--- RECORDS Enclosed Below ---

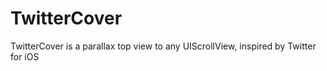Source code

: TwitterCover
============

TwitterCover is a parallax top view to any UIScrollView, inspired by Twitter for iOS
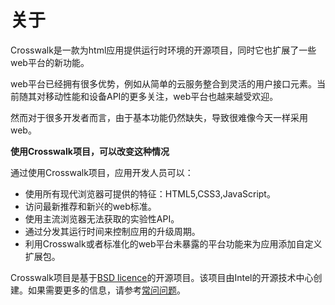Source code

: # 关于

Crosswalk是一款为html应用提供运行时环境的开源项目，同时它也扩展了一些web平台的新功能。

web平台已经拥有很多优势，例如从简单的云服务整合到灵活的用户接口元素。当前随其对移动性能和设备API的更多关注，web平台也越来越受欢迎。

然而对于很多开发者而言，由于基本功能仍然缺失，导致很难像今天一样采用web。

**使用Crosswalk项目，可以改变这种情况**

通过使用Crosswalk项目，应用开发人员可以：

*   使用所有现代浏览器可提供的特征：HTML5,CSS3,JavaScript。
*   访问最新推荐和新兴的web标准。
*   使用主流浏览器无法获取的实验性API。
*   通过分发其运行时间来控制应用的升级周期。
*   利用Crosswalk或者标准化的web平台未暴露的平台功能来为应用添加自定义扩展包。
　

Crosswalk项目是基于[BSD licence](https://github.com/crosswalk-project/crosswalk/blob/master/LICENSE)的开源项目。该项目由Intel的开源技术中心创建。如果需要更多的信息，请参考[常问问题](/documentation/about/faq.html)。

--- End of Enclosed RECORDS ---
--- RECORDS Enclosed Below ---

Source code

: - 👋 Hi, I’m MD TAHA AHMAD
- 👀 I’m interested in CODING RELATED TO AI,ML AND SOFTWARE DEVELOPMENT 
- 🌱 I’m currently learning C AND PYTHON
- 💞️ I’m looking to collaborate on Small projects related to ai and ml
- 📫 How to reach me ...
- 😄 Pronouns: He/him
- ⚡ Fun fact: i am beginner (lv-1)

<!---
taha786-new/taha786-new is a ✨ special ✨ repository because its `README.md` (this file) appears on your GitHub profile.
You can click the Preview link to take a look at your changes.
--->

--- End of Enclosed RECORDS ---

Filter the entries above and copy only the lines that hold "TwitterCover".

WRITTEN RESPONSE ::
: TwitterCover
TwitterCover is a parallax top view to any UIScrollView, inspired by Twitter for iOS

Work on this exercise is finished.